╭─ RECORD EXTRACTS
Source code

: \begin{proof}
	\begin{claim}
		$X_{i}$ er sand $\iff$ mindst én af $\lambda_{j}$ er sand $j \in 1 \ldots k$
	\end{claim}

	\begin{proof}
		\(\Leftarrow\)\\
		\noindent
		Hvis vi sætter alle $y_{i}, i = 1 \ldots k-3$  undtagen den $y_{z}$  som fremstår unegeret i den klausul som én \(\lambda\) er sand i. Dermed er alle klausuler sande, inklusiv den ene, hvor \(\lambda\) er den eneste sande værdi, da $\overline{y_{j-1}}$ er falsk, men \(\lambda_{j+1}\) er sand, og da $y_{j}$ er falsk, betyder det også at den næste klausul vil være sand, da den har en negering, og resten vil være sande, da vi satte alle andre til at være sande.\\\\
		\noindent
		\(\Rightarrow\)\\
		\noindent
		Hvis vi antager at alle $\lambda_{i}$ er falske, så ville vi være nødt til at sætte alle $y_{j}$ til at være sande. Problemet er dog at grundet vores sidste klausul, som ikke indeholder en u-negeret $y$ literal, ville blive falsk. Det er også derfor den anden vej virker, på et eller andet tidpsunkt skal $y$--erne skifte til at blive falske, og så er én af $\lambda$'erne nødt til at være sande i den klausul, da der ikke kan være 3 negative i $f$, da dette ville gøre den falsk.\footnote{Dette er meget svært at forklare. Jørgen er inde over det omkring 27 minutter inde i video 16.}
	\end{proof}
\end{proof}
╰─
Copy out the data in full, exactly.

Source code

: \begin{proof}
	\begin{claim}
		$X_{i}$ er sand $\iff$ mindst én af $\lambda_{j}$ er sand $j \in 1 \ldots k$
	\end{claim}

	\begin{proof}
		\(\Leftarrow\)\\
		\noindent
		Hvis vi sætter alle $y_{i}, i = 1 \ldots k-3$  undtagen den $y_{z}$  som fremstår unegeret i den klausul som én \(\lambda\) er sand i. Dermed er alle klausuler sande, inklusiv den ene, hvor \(\lambda\) er den eneste sande værdi, da $\overline{y_{j-1}}$ er falsk, men \(\lambda_{j+1}\) er sand, og da $y_{j}$ er falsk, betyder det også at den næste klausul vil være sand, da den har en negering, og resten vil være sande, da vi satte alle andre til at være sande.\\\\
		\noindent
		\(\Rightarrow\)\\
		\noindent
		Hvis vi antager at alle $\lambda_{i}$ er falske, så ville vi være nødt til at sætte alle $y_{j}$ til at være sande. Problemet er dog at grundet vores sidste klausul, som ikke indeholder en u-negeret $y$ literal, ville blive falsk. Det er også derfor den anden vej virker, på et eller andet tidpsunkt skal $y$--erne skifte til at blive falske, og så er én af $\lambda$'erne nødt til at være sande i den klausul, da der ikke kan være 3 negative i $f$, da dette ville gøre den falsk.\footnote{Dette er meget svært at forklare. Jørgen er inde over det omkring 27 minutter inde i video 16.}
	\end{proof}
\end{proof}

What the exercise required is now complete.